TASK OBJECTIVE: Nothing but the lines from the one containing "[Go to How to" through the one containing "2. Customization Projects", both included, should be given again, each exactly as written below.

DATASET RECORDS:
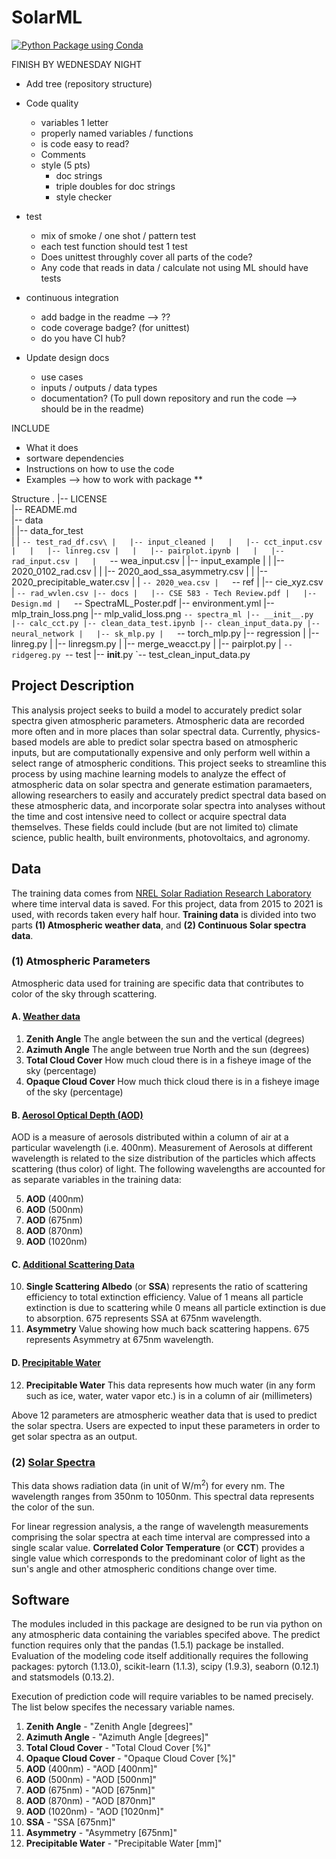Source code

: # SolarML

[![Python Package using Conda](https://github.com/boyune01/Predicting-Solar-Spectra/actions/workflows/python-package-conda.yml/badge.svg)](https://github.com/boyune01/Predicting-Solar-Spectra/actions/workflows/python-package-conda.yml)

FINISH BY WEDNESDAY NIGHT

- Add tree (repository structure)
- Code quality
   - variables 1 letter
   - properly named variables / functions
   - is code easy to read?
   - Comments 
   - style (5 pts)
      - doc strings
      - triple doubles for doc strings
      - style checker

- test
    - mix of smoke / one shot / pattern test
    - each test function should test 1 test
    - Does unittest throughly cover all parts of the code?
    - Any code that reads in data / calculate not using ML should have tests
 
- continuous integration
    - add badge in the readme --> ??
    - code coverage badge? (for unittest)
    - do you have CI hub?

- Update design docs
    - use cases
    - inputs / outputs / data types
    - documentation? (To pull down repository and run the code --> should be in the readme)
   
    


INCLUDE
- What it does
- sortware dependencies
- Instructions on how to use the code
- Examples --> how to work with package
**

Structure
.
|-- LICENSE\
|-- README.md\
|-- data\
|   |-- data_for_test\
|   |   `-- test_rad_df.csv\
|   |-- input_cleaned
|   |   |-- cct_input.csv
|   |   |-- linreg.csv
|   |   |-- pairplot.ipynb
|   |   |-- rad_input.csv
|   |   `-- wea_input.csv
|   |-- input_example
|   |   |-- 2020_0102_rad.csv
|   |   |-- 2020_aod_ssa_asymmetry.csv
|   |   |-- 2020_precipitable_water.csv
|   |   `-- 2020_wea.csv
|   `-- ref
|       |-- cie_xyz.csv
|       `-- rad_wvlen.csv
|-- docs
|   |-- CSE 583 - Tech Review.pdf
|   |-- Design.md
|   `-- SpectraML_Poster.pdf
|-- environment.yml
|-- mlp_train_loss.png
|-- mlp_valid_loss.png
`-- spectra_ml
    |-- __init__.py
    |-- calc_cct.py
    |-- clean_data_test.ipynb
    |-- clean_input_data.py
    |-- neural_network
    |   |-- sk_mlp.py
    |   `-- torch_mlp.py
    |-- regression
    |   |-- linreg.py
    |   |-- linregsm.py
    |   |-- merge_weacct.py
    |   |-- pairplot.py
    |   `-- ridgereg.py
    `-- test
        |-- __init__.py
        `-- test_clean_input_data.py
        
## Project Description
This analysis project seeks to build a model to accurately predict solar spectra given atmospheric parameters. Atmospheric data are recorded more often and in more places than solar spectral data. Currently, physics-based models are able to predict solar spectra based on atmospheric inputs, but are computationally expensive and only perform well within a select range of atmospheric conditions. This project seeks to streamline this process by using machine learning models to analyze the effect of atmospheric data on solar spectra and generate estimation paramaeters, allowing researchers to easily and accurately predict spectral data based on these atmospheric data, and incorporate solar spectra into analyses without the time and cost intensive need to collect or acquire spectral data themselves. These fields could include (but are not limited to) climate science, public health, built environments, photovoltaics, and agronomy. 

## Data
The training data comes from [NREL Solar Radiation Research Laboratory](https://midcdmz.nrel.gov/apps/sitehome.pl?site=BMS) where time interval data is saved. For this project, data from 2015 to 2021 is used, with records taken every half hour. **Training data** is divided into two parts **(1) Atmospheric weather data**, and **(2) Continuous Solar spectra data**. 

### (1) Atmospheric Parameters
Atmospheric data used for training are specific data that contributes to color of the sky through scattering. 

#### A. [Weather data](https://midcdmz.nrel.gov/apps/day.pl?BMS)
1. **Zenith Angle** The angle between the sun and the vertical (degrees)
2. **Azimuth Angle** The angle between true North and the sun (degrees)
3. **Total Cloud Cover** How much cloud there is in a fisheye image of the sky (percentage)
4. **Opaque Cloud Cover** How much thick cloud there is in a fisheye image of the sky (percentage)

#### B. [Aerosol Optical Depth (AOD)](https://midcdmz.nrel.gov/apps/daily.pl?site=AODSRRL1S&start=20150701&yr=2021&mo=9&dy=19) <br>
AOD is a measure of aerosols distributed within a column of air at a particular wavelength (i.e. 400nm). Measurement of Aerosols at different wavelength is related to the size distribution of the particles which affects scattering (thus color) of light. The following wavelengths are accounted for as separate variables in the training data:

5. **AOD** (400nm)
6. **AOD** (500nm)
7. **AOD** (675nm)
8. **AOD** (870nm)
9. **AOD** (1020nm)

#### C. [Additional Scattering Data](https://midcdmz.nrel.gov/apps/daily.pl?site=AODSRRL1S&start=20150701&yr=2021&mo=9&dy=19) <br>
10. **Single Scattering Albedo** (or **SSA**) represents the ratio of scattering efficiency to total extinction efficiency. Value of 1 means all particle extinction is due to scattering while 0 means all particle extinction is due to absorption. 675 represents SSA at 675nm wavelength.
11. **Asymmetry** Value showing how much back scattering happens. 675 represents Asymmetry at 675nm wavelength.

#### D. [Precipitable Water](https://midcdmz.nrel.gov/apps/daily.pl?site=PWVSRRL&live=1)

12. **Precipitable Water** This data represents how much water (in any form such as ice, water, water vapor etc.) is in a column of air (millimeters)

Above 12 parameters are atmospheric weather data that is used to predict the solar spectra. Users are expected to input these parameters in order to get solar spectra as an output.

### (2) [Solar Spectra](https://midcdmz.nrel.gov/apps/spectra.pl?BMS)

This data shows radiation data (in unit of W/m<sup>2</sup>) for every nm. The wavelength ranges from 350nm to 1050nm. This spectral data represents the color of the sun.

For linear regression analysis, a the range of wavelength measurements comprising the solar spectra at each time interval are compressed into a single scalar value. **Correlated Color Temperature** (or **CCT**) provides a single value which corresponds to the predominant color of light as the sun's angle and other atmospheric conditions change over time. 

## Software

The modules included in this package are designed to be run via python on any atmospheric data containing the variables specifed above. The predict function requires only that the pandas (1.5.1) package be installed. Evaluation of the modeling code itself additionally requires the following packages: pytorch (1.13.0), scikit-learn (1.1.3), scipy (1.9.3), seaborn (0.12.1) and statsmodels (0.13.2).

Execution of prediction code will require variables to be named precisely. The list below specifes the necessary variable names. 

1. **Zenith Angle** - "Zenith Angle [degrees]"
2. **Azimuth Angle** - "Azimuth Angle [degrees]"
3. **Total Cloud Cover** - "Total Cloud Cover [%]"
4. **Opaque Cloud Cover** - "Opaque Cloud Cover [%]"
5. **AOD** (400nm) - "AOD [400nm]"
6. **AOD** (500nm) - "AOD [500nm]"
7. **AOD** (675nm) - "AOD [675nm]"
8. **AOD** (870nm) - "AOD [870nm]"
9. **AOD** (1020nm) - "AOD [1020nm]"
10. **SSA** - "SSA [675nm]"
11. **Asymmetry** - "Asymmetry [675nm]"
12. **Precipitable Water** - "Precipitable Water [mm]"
---
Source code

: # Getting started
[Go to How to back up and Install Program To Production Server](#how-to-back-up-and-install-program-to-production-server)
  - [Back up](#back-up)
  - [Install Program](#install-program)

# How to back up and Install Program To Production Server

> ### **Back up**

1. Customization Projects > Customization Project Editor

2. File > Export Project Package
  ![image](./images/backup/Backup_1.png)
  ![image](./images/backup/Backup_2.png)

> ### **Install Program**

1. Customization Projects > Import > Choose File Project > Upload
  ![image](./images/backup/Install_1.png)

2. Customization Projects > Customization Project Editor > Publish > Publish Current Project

EXERCISE SOLUTION:
[Go to How to back up and Install Program To Production Server](#how-to-back-up-and-install-program-to-production-server)
  - [Back up](#back-up)
  - [Install Program](#install-program)

# How to back up and Install Program To Production Server

> ### **Back up**

1. Customization Projects > Customization Project Editor

2. File > Export Project Package
  ![image](./images/backup/Backup_1.png)
  ![image](./images/backup/Backup_2.png)

> ### **Install Program**

1. Customization Projects > Import > Choose File Project > Upload
  ![image](./images/backup/Install_1.png)

2. Customization Projects > Customization Project Editor > Publish > Publish Current Project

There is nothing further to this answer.